Word for word, write the records out again, but omit each picture.

[Saved entries]
<<<<

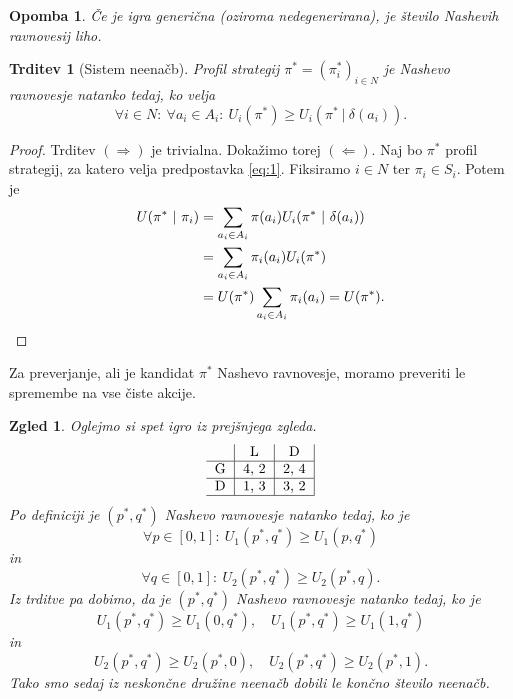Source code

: \documentclass[10pt, a4paper]{article}
\newtheorem{trditev}[izr]{Trditev}
\newtheorem*{opomba}{Opomba}
\newtheorem{zgled}[izr]{Zgled}
\newenvironment{noticeC}{%
  \tcolorbox[%
  notitle,
  empty,
  enhanced,  %
  breakable,
  coltext=black, 
  fontupper=\rmfamily,
  parbox=false,
  noparskip,
  sharp corners,
  boxrule=-1pt,  %
  frame hidden,
  left=7pt,  %
  right=7pt,
  top=5pt,
  bottom=5pt,
  before skip=2.5ex plus 2pt,
  after skip=2.5ex plus 2pt,
  overlay unbroken and last={%
  },
  ]}
{\endtcolorbox}
\newenvironment{dokaz}%
  {\begin{noticeC}\begin{proof}}%
  {\end{proof}\end{noticeC}}
\begin{document}
\begin{opomba}
  Če je igra generična (oziroma nedegenerirana), je število Nashevih ravnovesij liho.
\end{opomba}

\begin{trditev}[Sistem neenačb]
  Profil strategij $\pi^* = (\pi^* _i)_{i \in N}$ je Nashevo ravnovesje natanko tedaj, ko velja 
  \begin{equation*}
    \forall i \in N:\ \forall a_i \in A_i:\ U_i (\pi^*) \geq U_i (\pi^*\ |\ \delta (a_i)). \label{eq:1}
  \end{equation*}
\end{trditev}

\begin{dokaz}
  Trditev $(\Rightarrow)$ je trivialna.
  Dokažimo torej $(\Leftarrow)$. Naj bo $\pi^*$ profil strategij, za katero velja predpostavka \ref{eq:1}.
  Fiksiramo $i \in N$ ter $\pi_i \in S_i$. Potem je 
  \begin{align*}
    U(\pi^*\ |\ \pi_i) &= \sum_{a_i \in A_i} \pi (a_i) U_i (\pi^*\ |\ \delta(a_i))\\
    &= \sum_{a_i \in A_i} \pi_i (a_i) U_i (\pi^*)\\
    &= U(\pi^*) \sum_{a_i \in A_i} \pi_i(a_i) = U(\pi^*). \qedhere
  \end{align*}
\end{dokaz}

Za preverjanje, ali je kandidat $\pi^*$ Nashevo ravnovesje, moramo preveriti le spremembe na vse čiste akcije.

\begin{zgled}
  Oglejmo si spet igro iz prejšnjega zgleda.
  $$
  \begin{tabular}{c|c|c|}
    & \textrm{L} & \textrm{D}\\
    \hline
    \textrm{G} & 4, 2 & 2, 4\\
    \hline
    \textrm{D} & 1, 3 & 3, 2\\
    \hline
  \end{tabular}
  $$
  Po definiciji je $(p^*, q^*)$ Nashevo ravnovesje natanko tedaj, ko je 
  $$\forall p \in [0, 1]:\ U_1 (p^*, q^*) \geq U_1 (p, q^*)$$
  in $$\forall q \in [0, 1]:\ U_2 (p^*, q^*) \geq U_2 (p^*, q).$$
  Iz trditve pa dobimo, da je $(p^*, q^*)$ Nashevo ravnovesje natanko tedaj, ko je 
  $$U_1 (p^*, q^*) \geq U_1 (0, q^*),\quad U_1 (p^*, q^*) \geq U_1 (1, q^*)$$ in 
  $$U_2 (p^*, q^*) \geq U_2 (p^*, 0),\quad U_2 (p^*, q^*) \geq U_2 (p^*, 1).$$
  Tako smo sedaj iz neskončne družine neenačb dobili le končno število neenačb.
\end{zgled}
\end{document}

>>>>

| Written solution |
Source code

: \documentclass[10pt, a4paper]{article}
\newtheorem{trditev}[izr]{Trditev}
\newtheorem*{opomba}{Opomba}
\newtheorem{zgled}[izr]{Zgled}
\newenvironment{noticeC}{%
  \tcolorbox[%
  notitle,
  empty,
  enhanced,  %
  breakable,
  coltext=black, 
  fontupper=\rmfamily,
  parbox=false,
  noparskip,
  sharp corners,
  boxrule=-1pt,  %
  frame hidden,
  left=7pt,  %
  right=7pt,
  top=5pt,
  bottom=5pt,
  before skip=2.5ex plus 2pt,
  after skip=2.5ex plus 2pt,
  overlay unbroken and last={%
  },
  ]}
{\endtcolorbox}
\newenvironment{dokaz}%
  {\begin{noticeC}\begin{proof}}%
  {\end{proof}\end{noticeC}}
\begin{document}
\begin{opomba}
  Če je igra generična (oziroma nedegenerirana), je število Nashevih ravnovesij liho.
\end{opomba}

\begin{trditev}[Sistem neenačb]
  Profil strategij $\pi^* = (\pi^* _i)_{i \in N}$ je Nashevo ravnovesje natanko tedaj, ko velja 
  \begin{equation*}
    \forall i \in N:\ \forall a_i \in A_i:\ U_i (\pi^*) \geq U_i (\pi^*\ |\ \delta (a_i)). \label{eq:1}
  \end{equation*}
\end{trditev}

\begin{dokaz}
  Trditev $(\Rightarrow)$ je trivialna.
  Dokažimo torej $(\Leftarrow)$. Naj bo $\pi^*$ profil strategij, za katero velja predpostavka \ref{eq:1}.
  Fiksiramo $i \in N$ ter $\pi_i \in S_i$. Potem je 
  \begin{align*}
    U(\pi^*\ |\ \pi_i) &= \sum_{a_i \in A_i} \pi (a_i) U_i (\pi^*\ |\ \delta(a_i))\\
    &= \sum_{a_i \in A_i} \pi_i (a_i) U_i (\pi^*)\\
    &= U(\pi^*) \sum_{a_i \in A_i} \pi_i(a_i) = U(\pi^*). \qedhere
  \end{align*}
\end{dokaz}

Za preverjanje, ali je kandidat $\pi^*$ Nashevo ravnovesje, moramo preveriti le spremembe na vse čiste akcije.

\begin{zgled}
  Oglejmo si spet igro iz prejšnjega zgleda.
  $$
  \begin{tabular}{c|c|c|}
    & \textrm{L} & \textrm{D}\\
    \hline
    \textrm{G} & 4, 2 & 2, 4\\
    \hline
    \textrm{D} & 1, 3 & 3, 2\\
    \hline
  \end{tabular}
  $$
  Po definiciji je $(p^*, q^*)$ Nashevo ravnovesje natanko tedaj, ko je 
  $$\forall p \in [0, 1]:\ U_1 (p^*, q^*) \geq U_1 (p, q^*)$$
  in $$\forall q \in [0, 1]:\ U_2 (p^*, q^*) \geq U_2 (p^*, q).$$
  Iz trditve pa dobimo, da je $(p^*, q^*)$ Nashevo ravnovesje natanko tedaj, ko je 
  $$U_1 (p^*, q^*) \geq U_1 (0, q^*),\quad U_1 (p^*, q^*) \geq U_1 (1, q^*)$$ in 
  $$U_2 (p^*, q^*) \geq U_2 (p^*, 0),\quad U_2 (p^*, q^*) \geq U_2 (p^*, 1).$$
  Tako smo sedaj iz neskončne družine neenačb dobili le končno število neenačb.
\end{zgled}
\end{document}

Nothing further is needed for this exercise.